- [Problem details]
Find the word "Team" in the data below and copy each line that holds it.

*** Supplied data ***

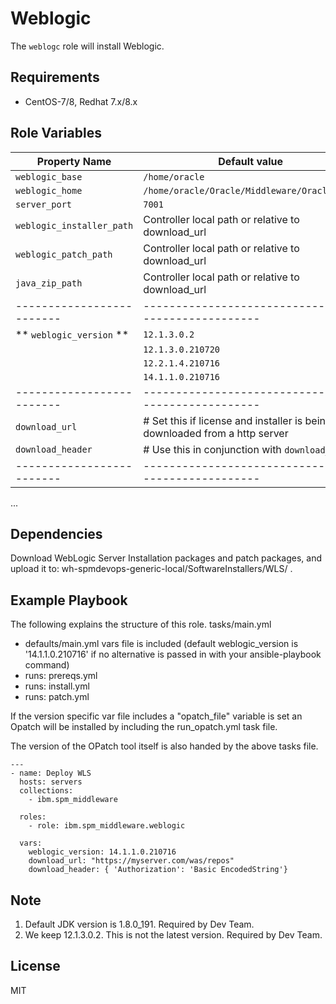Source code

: # Weblogic

The `weblogc` role will install Weblogic.

## Requirements

* CentOS-7/8, Redhat 7.x/8.x

## Role Variables

| Property Name             | Default value                                       |
| ------------------------- | --------------------------------------------------- |
| `weblogic_base`           | `/home/oracle`                                      |
| `weblogic_home`           | `/home/oracle/Oracle/Middleware/Oracle_Home`        |
| `server_port`             | `7001`                                              |
| `weblogic_installer_path` | Controller local path or relative to download_url |
| `weblogic_patch_path`     | Controller local path or relative to download_url |
| `java_zip_path`           | Controller local path or relative to download_url |
| ------------------------- | --------------------------------------------------- |
| ** `weblogic_version` **  | `12.1.3.0.2`                                        |
|                           | `12.1.3.0.210720`                                   |
|                           | `12.2.1.4.210716`                                   |
|                           | `14.1.1.0.210716`                                   |
| ------------------------- | --------------------------------------------------- |
| `download_url`            | # Set this if license and installer is being downloaded from a http server|
| `download_header`         | # Use this in conjunction with `download_url` |
| ------------------------- | --------------------------------------------------- |

...

## Dependencies

Download WebLogic Server Installation packages and patch packages, and upload it to: wh-spmdevops-generic-local/SoftwareInstallers/WLS/ .

## Example Playbook

The following explains the structure of this role.
tasks/main.yml
 - defaults/main.yml vars file is included (default weblogic_version is '14.1.1.0.210716' if no alternative is passed in with your ansible-playbook command)
 - runs: prereqs.yml
 - runs: install.yml
 - runs: patch.yml

If the version specific var file includes a "opatch_file" variable is set an Opatch
will be installed by including the run_opatch.yml task file.

The version of the OPatch tool itself is also handed by the above tasks file.

```
---
- name: Deploy WLS
  hosts: servers
  collections:
    - ibm.spm_middleware

  roles:
    - role: ibm.spm_middleware.weblogic

  vars:
    weblogic_version: 14.1.1.0.210716
    download_url: "https://myserver.com/was/repos"
    download_header: { 'Authorization': 'Basic EncodedString'}
```

## Note

1. Default JDK version is 1.8.0_191. Required by Dev Team.
2. We keep 12.1.3.0.2. This is not the latest version. Required by Dev Team.

## License

MIT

*** End of Supplied data ***

- [Task result]
1. Default JDK version is 1.8.0_191. Required by Dev Team.
2. We keep 12.1.3.0.2. This is not the latest version. Required by Dev Team.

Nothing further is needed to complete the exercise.